CLOSE AD ×

Buildings = Energy at the Center for Architecture

Buildings = Energy at the Center for Architecture

Amidst the event saturated month of Archtober and the holiday hubbub that followed, the Center for Architecture‘s fall show, Buildings = Energy, got a bit lost in the shuffle. But there’s still time to check it out through January 12. Earlier this month Margaret O. Castillo took AN on a tour of the exhibit, the last under her tenure as AIANY chapter president. The show drives home several green points that Castillo has been hammering at all year, primarily the fact that buildings consume energy–a lot of it.  Eighty percent of greenhouse gas emissions come from buildings, and in New York City alone they use 94 percent of the power. The exhibit takes a holistic approach focusing on the amount of energy needed to extract and make materials, to the energy used to build, and the energy consumed by the completed structure.

The story begins in the front window with calculations of how much oil it takes to produce a typical building material. Suspended from the ceiling are aluminum, cinder blocks, lumber, bricks, and sheetrock. Each material has a barrel ring floating around it with figures printed on them, such as: “1 gallon of oil = 3.33 CU. FT. of hardwood.” The calculation includes the energy to fell the tree, transport it, and cut it to size.  The Mayor’s Office of Long Term Planning and Sustainability, ARUP, and Dattner Architects lent their expertise to arrive at the various figures found throughout the exhibit, lending the heft of real world numbers to the theoretical aspects of the show.

The main theoretical voice comes from Perkins+Will in a section of the exhibit called One Building = Many Choices. Through a series of renderings the firm explores key factors from building concept to completion that include: Site Choices, Program Choices, Passive Systems Choices, Active Systems Choices, Materials Choices, Construction Choices, Operational Choices.

Each section is deserving of in depth analysis, but the Passive System attracted our attention because of the design of the building’s envelope, about which the team from Perkins+Will had the luxury of dreaming big without a client screaming “How much?!” Thus an elaborate customized photovoltaic facade zigzags down the face of the building. It may cost upfront, but the returns are obvious. “I’m imagining the day when buildings will produce energy, not use energy,” said Castillo.

Anthony Fieldman, design principal at P+W, noted that the curtain wall is “the only membrane between you and an uncontrolled environment.
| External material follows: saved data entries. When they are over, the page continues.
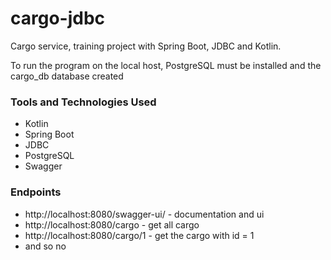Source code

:# cargo-jdbc

Cargo service, training project with Spring Boot, JDBC and Kotlin.

To run the program on the local host, 
PostgreSQL must be installed 
and the cargo_db database created

### Tools and Technologies Used
* Kotlin
* Spring Boot
* JDBC
* PostgreSQL
* Swagger

### Endpoints
* http://localhost:8080/swagger-ui/ - documentation and ui
* http://localhost:8080/cargo - get all cargo
* http://localhost:8080/cargo/1 - get the cargo with id = 1
* and so no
So if you use it intelligently you can temper nature’s forces before they become problems you have to deal with in the interior.” Fieldman added that the geometry of the facade was designed to maximize light, minimize solar heat gain, and maximize energy though the PVs.

The photovoltaic facade drew questions of customized photovoltaics vs. mass produced ones.  To which Castillo argues that architects should be pushing for the industry to create more choice. “We should be pushing for better looking photovoltaics, instead of just the flat black photovoltaics on the roof,” she said.

Elsewhere in the exhibit, plenty of real world projects illustrate the show’s values. An air circulation animation produced by Buro Happold Consulting Engineers of Pelli Clark Pelli‘s Transbay Center in San Francisco demonstrates both passive and active systems working together for temperature control and air flow (see below). A model of City College’s entry for the Solar Decathlon, the so-called Rooftop Pod, is also on display. And there are several examples of adaptive reuse, including a project that Castillo worked on with Helpern Architects for Columbia’s Knox Hall. To avoid rooftop disruption, the school drilled 1,800 feet into the ground for geothermal heating and cooling.

It all adds up to a message that Castillo delivers with nearly evangelical fervor: “If we can reduce the energy use in buildings you wouldn’t have to build new power plants, we wouldn’t need transmission lines that are loosing electricity. It we got rid of fossil fuels, we wouldn’t be shipping it around the world, we wouldn’t be polluting the gulf with oil spills. So much could be solved at building level if we really concentrated.”